False Life felt like the best comparative spell. Aid hits multiple people and Armor of Agathys has the damage component which makes the comparison more difficult. As for if False Life is a good spell, I never claimed it was. Simply that Second Wind, in terms of HP would restore roughly equal to the bonus HP granted by False Life if used in a 5th or 6th level slot. How favorably that makes Second Wind look I didn't actually comment on.

Yes. Making Indomitable be a legendary resistance (like the beta version was) is a no brainer.

I'd even upgrade it later; like, starting at 13th level, when you use it, until the end of your next turn you gain advantage on all saves and all attacks on you are at disadvantage.
An interesting idea to be sure. Indomitable almost certainly should have been better given it's long rest recharge and late level acquisition.
 

I don’t think so. We are talking at will vs single use resource per day.
I assume you mean that the fighter's Extra Attack at 11th level shouldn't be equal to a wizard's acquisition of 6th level spells on the basis that it can be used at will rather than an expended resource? Feel free to correct me if I misinterpreted that.
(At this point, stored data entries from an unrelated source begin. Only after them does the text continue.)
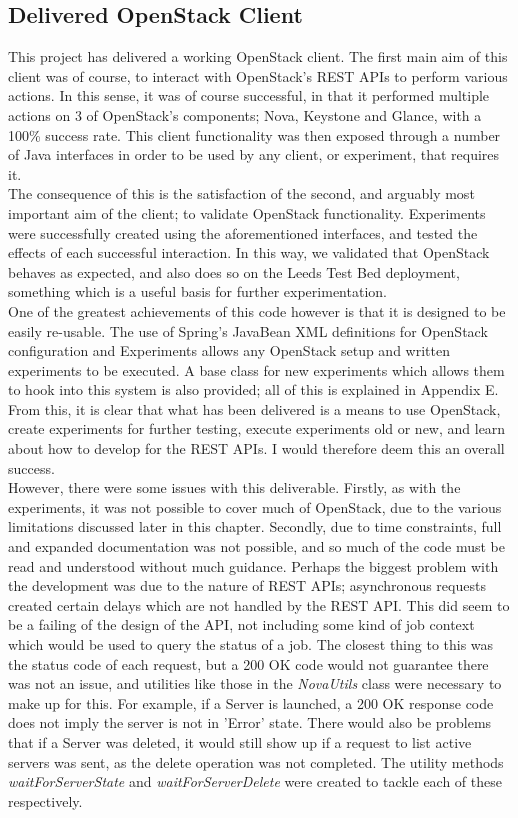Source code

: \subsection{Delivered OpenStack Client}
This project has delivered a working OpenStack client. The first main aim of this client was of course, to interact with OpenStack's REST APIs to perform various actions. In this sense, it was of course successful, in that it performed multiple actions on 3 of OpenStack's components; Nova, Keystone and Glance, with a 100\% success rate. This client functionality was then exposed through a number of Java interfaces in order to be used by any client, or experiment, that requires it.\\
The consequence of this is the satisfaction of the second, and arguably most important aim of the client; to validate OpenStack functionality. Experiments were successfully created using the aforementioned interfaces, and tested the effects of each successful interaction. In this way, we validated that OpenStack behaves as expected, and also does so on the Leeds Test Bed deployment, something which is a useful basis for further experimentation. \\
One of the greatest achievements of this code however is that it is designed to be easily re-usable. The use of Spring's JavaBean XML definitions for OpenStack configuration and Experiments allows any OpenStack setup and written experiments to be executed. A base class for new experiments which allows them to hook into this system is also provided; all of this is explained in Appendix E. From this, it is clear that what has been delivered is a means to use OpenStack, create experiments for further testing, execute experiments old or new, and learn about how to develop for the REST APIs. I would therefore deem this an overall success. \\
However, there were some issues with this deliverable. Firstly, as with the  experiments, it was not possible to cover much of OpenStack, due to the various limitations discussed later in this chapter. Secondly, due to time constraints, full and expanded documentation was not possible, and so much of the code must be read and understood without much guidance.  Perhaps the biggest problem with the development was due to the nature of REST APIs; asynchronous requests created certain delays which are not handled by the REST API. This did seem to be a failing of the design of the API, not including some kind of job context which would be used to query the status of a job. The closest thing to this was the status code of each request, but a 200 OK code would not guarantee there was not an issue, and utilities like those in the \textit{NovaUtils} class were necessary to make up for this. For example, if a Server is launched, a 200 OK response code does not imply the server is not in 'Error' state. There would also be problems that if a Server was deleted, it would still show up if a request to list active servers was sent, as the delete operation was not completed. The utility methods \textit{waitForServerState} and \textit{waitForServerDelete} were created to tackle each of these respectively.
My statement was that it's hard to compare abilities specifically because of the major differences between them, including the above. But it cuts both ways. A wizard's 6th level slot is way more versatile and can have a much larger effect than attacking. So yah, a fighter can attack 3 times per round all day, but how do we compare that to Mass Suggestion, True Seeing or Planar Ally? At best, we can look at damage outputs between said extra attacks and, say, disintegrate, but that doesn't really tell the whole story. It's why I think it's hard to compare specific abilities side by side between classes.
 

I assume you mean that the fighter's Extra Attack at 11th level shouldn't be equal to a wizard's acquisition of 6th level spells on the basis that it can be used at will rather than an expended resource? Feel free to correct me if I misinterpreted that.
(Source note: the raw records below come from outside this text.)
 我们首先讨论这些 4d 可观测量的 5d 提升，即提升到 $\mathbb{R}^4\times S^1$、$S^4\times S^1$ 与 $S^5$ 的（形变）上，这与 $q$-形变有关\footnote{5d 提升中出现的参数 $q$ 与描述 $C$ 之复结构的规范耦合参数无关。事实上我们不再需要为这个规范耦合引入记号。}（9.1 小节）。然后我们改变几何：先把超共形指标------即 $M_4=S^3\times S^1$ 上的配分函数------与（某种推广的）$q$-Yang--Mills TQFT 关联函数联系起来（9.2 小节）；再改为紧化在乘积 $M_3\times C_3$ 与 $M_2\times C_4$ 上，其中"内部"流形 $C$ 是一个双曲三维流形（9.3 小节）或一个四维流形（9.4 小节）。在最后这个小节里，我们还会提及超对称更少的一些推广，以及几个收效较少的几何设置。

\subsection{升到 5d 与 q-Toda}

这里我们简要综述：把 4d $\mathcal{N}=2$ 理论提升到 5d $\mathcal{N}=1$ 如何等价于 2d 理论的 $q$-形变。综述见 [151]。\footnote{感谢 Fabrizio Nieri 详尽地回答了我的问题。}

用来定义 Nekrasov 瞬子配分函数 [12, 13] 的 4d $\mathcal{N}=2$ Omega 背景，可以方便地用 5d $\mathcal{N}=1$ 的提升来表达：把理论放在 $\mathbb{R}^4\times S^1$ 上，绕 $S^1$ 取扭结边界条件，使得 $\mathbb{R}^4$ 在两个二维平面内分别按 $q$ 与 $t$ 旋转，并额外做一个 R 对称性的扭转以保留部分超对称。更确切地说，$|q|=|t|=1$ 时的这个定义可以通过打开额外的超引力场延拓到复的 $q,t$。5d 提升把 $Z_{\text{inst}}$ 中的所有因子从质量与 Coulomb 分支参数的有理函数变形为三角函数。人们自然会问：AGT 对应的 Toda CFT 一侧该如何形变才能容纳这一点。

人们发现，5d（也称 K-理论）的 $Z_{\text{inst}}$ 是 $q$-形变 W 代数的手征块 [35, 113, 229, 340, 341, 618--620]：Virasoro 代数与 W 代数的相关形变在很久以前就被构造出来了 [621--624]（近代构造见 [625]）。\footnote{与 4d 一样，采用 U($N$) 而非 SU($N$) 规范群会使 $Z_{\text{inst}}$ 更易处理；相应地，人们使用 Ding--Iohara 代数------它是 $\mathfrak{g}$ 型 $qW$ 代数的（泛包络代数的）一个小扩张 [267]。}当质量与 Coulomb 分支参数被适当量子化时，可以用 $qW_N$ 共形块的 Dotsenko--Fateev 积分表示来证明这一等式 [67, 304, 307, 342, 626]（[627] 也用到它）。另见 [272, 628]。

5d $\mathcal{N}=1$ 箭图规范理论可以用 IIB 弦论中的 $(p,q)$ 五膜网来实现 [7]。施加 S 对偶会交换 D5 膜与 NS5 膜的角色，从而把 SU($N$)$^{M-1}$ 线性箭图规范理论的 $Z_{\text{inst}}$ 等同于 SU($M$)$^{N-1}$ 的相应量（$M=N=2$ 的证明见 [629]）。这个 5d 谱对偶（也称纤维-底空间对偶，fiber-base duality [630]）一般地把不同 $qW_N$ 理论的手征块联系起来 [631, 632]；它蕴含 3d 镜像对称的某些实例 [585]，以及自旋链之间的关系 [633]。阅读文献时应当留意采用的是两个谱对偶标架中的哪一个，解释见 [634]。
My statement was that it's hard to compare abilities specifically because of the major differences between them, including the above. But it cuts both ways. A wizard's 6th level slot is way more versatile and can have a much larger effect than attacking. So yah, a fighter can attack 3 times per round all day, but how do we compare that to Mass Suggestion, True Seeing or Planar Ally? At best, we can look at damage outputs between said extra attacks and, say, disintegrate, but that doesn't really tell the whole story. It's why I think it's hard to compare specific abilities side by side between classes.
That wasn’t my point at all.

my point remains that a wizard with a low level spell allowing him to do things the fighter can do at will would be considered a very strong low level spell.

a wizard with a tier 3 spell letting him output the single target damage of a highly optimized fighter that’s using resources would also be considered a good wizard spell. Maybe not top tier, but good.
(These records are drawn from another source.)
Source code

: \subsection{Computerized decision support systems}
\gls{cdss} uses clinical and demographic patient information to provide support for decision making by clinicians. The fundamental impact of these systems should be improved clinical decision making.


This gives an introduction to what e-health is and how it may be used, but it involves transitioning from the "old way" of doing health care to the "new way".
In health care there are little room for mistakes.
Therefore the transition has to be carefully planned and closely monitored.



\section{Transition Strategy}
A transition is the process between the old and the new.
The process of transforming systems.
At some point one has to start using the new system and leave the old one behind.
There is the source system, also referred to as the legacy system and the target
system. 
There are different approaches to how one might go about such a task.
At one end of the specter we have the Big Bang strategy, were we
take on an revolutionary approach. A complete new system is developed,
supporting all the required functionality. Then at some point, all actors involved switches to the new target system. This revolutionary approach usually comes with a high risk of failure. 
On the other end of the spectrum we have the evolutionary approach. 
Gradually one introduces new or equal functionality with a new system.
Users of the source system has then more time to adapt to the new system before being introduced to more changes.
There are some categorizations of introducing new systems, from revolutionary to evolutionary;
the point being, most of the things the fighter can accomplish at will or per short rest would be considered good wizard spells.
 

I guess I'm still a bit confused to be honest? I don't disagree with what you're saying I think, but I honestly am not sure where this conversation is going.
 

Pathetically few (limited fighter abilities).
Not true. Most of their abilities are limited to once per SR or once per LR scenarios. Second Wind, Action Surge, Subclass abilities, Indomitable, etc...
Lots and really good ones (are limited wizard ones).
Huh? Beyond subclass, they get one (arcane recovery) outside spells before level 18.
...Wizards, as always since 3e, are the family favorite with Sorcs and Clerics being the runners up while Fighters are poisoned by the fanbase. Rangers are somehow worse than fighters this time around, which is a freaking miracle in and of itself.
D&D Beyond has revealed the popularity of characters that show regular advancement. Wizards are 8% of characters. Clerics were 8%. Sorcerer was 7%. Warlock was 9%.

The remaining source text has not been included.